Said Slaughter: “I always said I’d rather be a coach in the major leagues instead of managing. But I look on this as a challenge. I want to find out if I can manage. If I can be a successful manager, it will be an opportunity to stay in baseball.”
At the Cubs’ 1960 spring training camp in Arizona, Santo, 20, made a favorable impression on Chicago manager Charlie Grimm. Though Santo had played just one season of minor-league baseball, Grimm considered starting the season with Santo as his third baseman.
“The kid can really swing the bat,” Grimm said to The Sporting News. “And he has improved tremendously in the field. Last year, he couldn’t find the first baseman. He was making a lot of bad throws. But he really has developed fast.”
During the final days of training camp, the Cubs decided Santo would benefit from playing for Slaughter at Houston before facing the pressure of the big leagues.
Santo opened the 1960 season as Houston’s third baseman. Its left fielder was another future Hall of Fame member, Billy Williams. Slaughter, 44, was activated as a player-manager.
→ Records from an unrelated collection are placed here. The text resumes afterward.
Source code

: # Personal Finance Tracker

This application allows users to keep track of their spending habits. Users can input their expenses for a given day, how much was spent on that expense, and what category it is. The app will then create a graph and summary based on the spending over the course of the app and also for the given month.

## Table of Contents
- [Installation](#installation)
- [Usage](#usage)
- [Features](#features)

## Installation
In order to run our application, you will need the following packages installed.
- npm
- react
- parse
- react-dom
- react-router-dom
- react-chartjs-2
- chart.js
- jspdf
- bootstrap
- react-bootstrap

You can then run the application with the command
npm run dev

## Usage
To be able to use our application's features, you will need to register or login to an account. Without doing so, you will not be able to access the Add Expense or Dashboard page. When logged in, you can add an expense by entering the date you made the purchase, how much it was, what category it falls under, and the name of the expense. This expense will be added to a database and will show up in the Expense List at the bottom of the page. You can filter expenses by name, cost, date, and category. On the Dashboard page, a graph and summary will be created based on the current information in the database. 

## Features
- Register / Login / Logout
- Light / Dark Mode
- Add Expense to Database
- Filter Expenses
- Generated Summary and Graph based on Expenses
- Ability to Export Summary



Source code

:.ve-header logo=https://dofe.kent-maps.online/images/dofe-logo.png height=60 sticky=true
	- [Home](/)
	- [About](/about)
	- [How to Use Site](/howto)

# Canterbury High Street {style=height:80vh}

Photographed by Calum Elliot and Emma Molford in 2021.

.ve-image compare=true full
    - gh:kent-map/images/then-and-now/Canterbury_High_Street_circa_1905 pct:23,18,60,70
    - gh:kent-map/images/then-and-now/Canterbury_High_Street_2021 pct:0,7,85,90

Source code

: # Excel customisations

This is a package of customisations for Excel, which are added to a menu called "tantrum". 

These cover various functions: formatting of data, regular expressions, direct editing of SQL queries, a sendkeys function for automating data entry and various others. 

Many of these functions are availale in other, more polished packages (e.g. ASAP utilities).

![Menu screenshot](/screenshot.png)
“All I want is for my players to give me 100 percent,” Slaughter told reporters. “I’ll listen to the rawest rookie on things that might help him or me.”
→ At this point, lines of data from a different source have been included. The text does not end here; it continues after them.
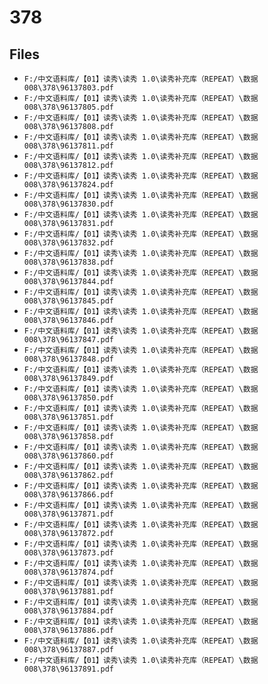 # 378

## Files

- `F:/中文语料库/【01】读秀\读秀 1.0\读秀补充库（REPEAT）\数据008\378\96137803.pdf`
- `F:/中文语料库/【01】读秀\读秀 1.0\读秀补充库（REPEAT）\数据008\378\96137805.pdf`
- `F:/中文语料库/【01】读秀\读秀 1.0\读秀补充库（REPEAT）\数据008\378\96137808.pdf`
- `F:/中文语料库/【01】读秀\读秀 1.0\读秀补充库（REPEAT）\数据008\378\96137811.pdf`
- `F:/中文语料库/【01】读秀\读秀 1.0\读秀补充库（REPEAT）\数据008\378\96137812.pdf`
- `F:/中文语料库/【01】读秀\读秀 1.0\读秀补充库（REPEAT）\数据008\378\96137824.pdf`
- `F:/中文语料库/【01】读秀\读秀 1.0\读秀补充库（REPEAT）\数据008\378\96137830.pdf`
- `F:/中文语料库/【01】读秀\读秀 1.0\读秀补充库（REPEAT）\数据008\378\96137831.pdf`
- `F:/中文语料库/【01】读秀\读秀 1.0\读秀补充库（REPEAT）\数据008\378\96137832.pdf`
- `F:/中文语料库/【01】读秀\读秀 1.0\读秀补充库（REPEAT）\数据008\378\96137838.pdf`
- `F:/中文语料库/【01】读秀\读秀 1.0\读秀补充库（REPEAT）\数据008\378\96137844.pdf`
- `F:/中文语料库/【01】读秀\读秀 1.0\读秀补充库（REPEAT）\数据008\378\96137845.pdf`
- `F:/中文语料库/【01】读秀\读秀 1.0\读秀补充库（REPEAT）\数据008\378\96137846.pdf`
- `F:/中文语料库/【01】读秀\读秀 1.0\读秀补充库（REPEAT）\数据008\378\96137847.pdf`
- `F:/中文语料库/【01】读秀\读秀 1.0\读秀补充库（REPEAT）\数据008\378\96137848.pdf`
- `F:/中文语料库/【01】读秀\读秀 1.0\读秀补充库（REPEAT）\数据008\378\96137849.pdf`
- `F:/中文语料库/【01】读秀\读秀 1.0\读秀补充库（REPEAT）\数据008\378\96137850.pdf`
- `F:/中文语料库/【01】读秀\读秀 1.0\读秀补充库（REPEAT）\数据008\378\96137851.pdf`
- `F:/中文语料库/【01】读秀\读秀 1.0\读秀补充库（REPEAT）\数据008\378\96137858.pdf`
- `F:/中文语料库/【01】读秀\读秀 1.0\读秀补充库（REPEAT）\数据008\378\96137860.pdf`
- `F:/中文语料库/【01】读秀\读秀 1.0\读秀补充库（REPEAT）\数据008\378\96137862.pdf`
- `F:/中文语料库/【01】读秀\读秀 1.0\读秀补充库（REPEAT）\数据008\378\96137866.pdf`
- `F:/中文语料库/【01】读秀\读秀 1.0\读秀补充库（REPEAT）\数据008\378\96137871.pdf`
- `F:/中文语料库/【01】读秀\读秀 1.0\读秀补充库（REPEAT）\数据008\378\96137872.pdf`
- `F:/中文语料库/【01】读秀\读秀 1.0\读秀补充库（REPEAT）\数据008\378\96137873.pdf`
- `F:/中文语料库/【01】读秀\读秀 1.0\读秀补充库（REPEAT）\数据008\378\96137874.pdf`
- `F:/中文语料库/【01】读秀\读秀 1.0\读秀补充库（REPEAT）\数据008\378\96137881.pdf`
- `F:/中文语料库/【01】读秀\读秀 1.0\读秀补充库（REPEAT）\数据008\378\96137884.pdf`
- `F:/中文语料库/【01】读秀\读秀 1.0\读秀补充库（REPEAT）\数据008\378\96137886.pdf`
- `F:/中文语料库/【01】读秀\读秀 1.0\读秀补充库（REPEAT）\数据008\378\96137887.pdf`
- `F:/中文语料库/【01】读秀\读秀 1.0\读秀补充库（REPEAT）\数据008\378\96137891.pdf`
In the second game of the season, Slaughter injured a rib in a collision at home plate. Relegated mostly to a pinch-hitting role, he batted .289 (13-for-45) during the season.
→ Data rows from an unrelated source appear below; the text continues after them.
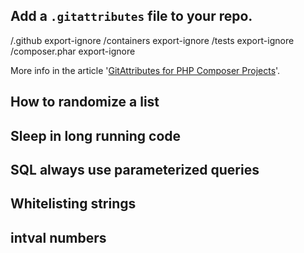 


## Add a `.gitattributes` file to your repo.   

/.github        export-ignore
/containers     export-ignore
/tests          export-ignore
/composer.phar  export-ignore

More info in the article '[GitAttributes for PHP Composer Projects](https://php.watch/articles/composer-gitattributes)'.


## How to randomize a list



## Sleep in long running code


## SQL always use parameterized queries

## Whitelisting strings

## intval numbers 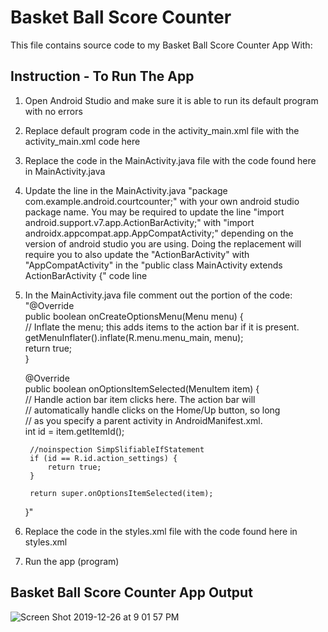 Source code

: 
# Basket Ball Score Counter
This file contains source code to my Basket Ball Score Counter App With:

## Instruction - To Run The App
1. Open Android Studio and make sure it is able to run its default program with no errors<br>
2. Replace default program code in the activity_main.xml file with the activity_main.xml code here<br>
3. Replace the code in the MainActivity.java file with the code found here in MainActivity.java<br>
4. Update the line in the MainActivity.java "package com.example.android.courtcounter;" with your own android studio package name. You may be required to update the line "import android.support.v7.app.ActionBarActivity;" with "import androidx.appcompat.app.AppCompatActivity;" depending on the version of android studio you are using. Doing the replacement will require you to also update the "ActionBarActivity" with "AppCompatActivity" in the "public class MainActivity extends ActionBarActivity {" code line<br>
5. In the MainActivity.java file comment out the portion of the code:<br>
    "@Override<br>
    public boolean onCreateOptionsMenu(Menu menu) {<br>
        // Inflate the menu; this adds items to the action bar if it is present.<br>
        getMenuInflater().inflate(R.menu.menu_main, menu);<br>
        return true;<br>
    }<br>

    @Override<br>
    public boolean onOptionsItemSelected(MenuItem item) {<br>
        // Handle action bar item clicks here. The action bar will<br>
        // automatically handle clicks on the Home/Up button, so long<br>
        // as you specify a parent activity in AndroidManifest.xml.<br>
        int id = item.getItemId();<br>

        //noinspection SimpSlifiableIfStatement
        if (id == R.id.action_settings) {
            return true;
        }

        return super.onOptionsItemSelected(item);
    }"
6. Replace the code in the styles.xml file with the code found here in styles.xml<br>
    
8. Run the app (program)<br>

## Basket Ball Score Counter App Output
![Screen Shot 2019-12-26 at 9 01 57 PM](https://user-images.githubusercontent.com/13493736/71500640-15a01300-2823-11ea-8027-de46acce43a5.png)
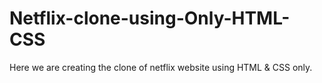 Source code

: # Netflix-clone-using-Only-HTML-CSS
Here we are creating the clone of netflix website using HTML  &amp; CSS only.
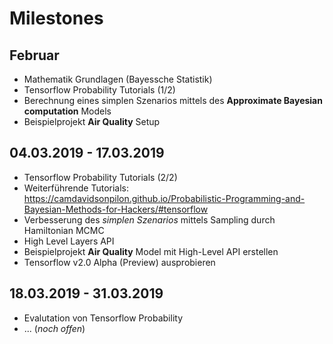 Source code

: # Milestones

## Februar

- Mathematik Grundlagen (Bayessche Statistik)
- Tensorflow Probability Tutorials (1/2)
- Berechnung eines simplen Szenarios mittels des **Approximate Bayesian computation** Models
- Beispielprojekt **Air Quality** Setup

## 04.03.2019 - 17.03.2019

- Tensorflow Probability Tutorials (2/2)
- Weiterführende Tutorials: https://camdavidsonpilon.github.io/Probabilistic-Programming-and-Bayesian-Methods-for-Hackers/#tensorflow
- Verbesserung des _simplen Szenarios_ mittels Sampling durch Hamiltonian MCMC
- High Level Layers API
- Beispielprojekt **Air Quality** Model mit High-Level API erstellen
- Tensorflow v2.0 Alpha (Preview) ausprobieren

## 18.03.2019 - 31.03.2019

- Evalutation von Tensorflow Probability
- ... (_noch offen_)
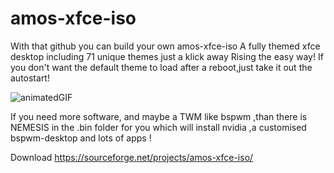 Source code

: # amos-xfce-iso

With that github you can build your own amos-xfce-iso
A fully themed xfce desktop including 71 unique themes just a klick away
Rising the easy way!
If you don't want the default theme to load after a reboot,just take it out the autostart!

![animatedGIF](https://user-images.githubusercontent.com/83895060/176112879-547cb153-b9f7-45ff-8116-ebaf3e77a8bf.gif)

If you need more software, and maybe a TWM like bspwm ,than there is NEMESIS in the .bin folder for you which will install nvidia ,a customised bspwm-desktop and lots of apps !

Download
https://sourceforge.net/projects/amos-xfce-iso/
Santo collected 73 hits in 71 games, recording a .348 on-base percentage with seven home runs and 32 RBI. Though he committed 16 errors, the Cubs promoted him to the major leagues on June 26 and installed him as their starter at third base. By then, Lou Boudreau had replaced Grimm as Cubs manager.
“Santo has gained tremendous confidence just since last spring,” Boudreau said. “He can make all the plays at third base and he’s got plenty of power at the plate.”
In his big-league debut in the opener of a doubleheader on June 26, 1960, at Forbes Field in Pittsburgh, Santo batted 2-for-4 with three RBI in a 7-6 Cubs victory. Boxscore In the second game, a 7-5 Cubs victory, Santo was 1-for-3 with two RBI. Boxscore
Santo completed his rookie season with a .251 batting average, nine home runs and 44 RBI in 95 games for Chicago. In a 15-year major-league career, Santo won the Gold Glove Award five times and hit 342 home runs with 1,331 RBI.
Meanwhile, Slaughter led Houston to an 83-71 record and third-place finish in the eight-team American Association. His top player was Billy Williams, who hit .323 with 26 home runs. Houston was eliminated in the first round of the league playoffs.
After the season, Slaughter parted ways with Houston. In 1961, he managed Raleigh, the Class B Carolina League club of the fledgling New York Mets. Raleigh finished 58-80 _ and Slaughter’s managerial career was done.
This week, Slaughter was back in the news when Cardinals shortstop Rafael Furcal tripled in the All-Star Game. The only other Cardinals player to triple in an All-Star Game was Slaughter (in 1950), according to the Elias Sports Bureau.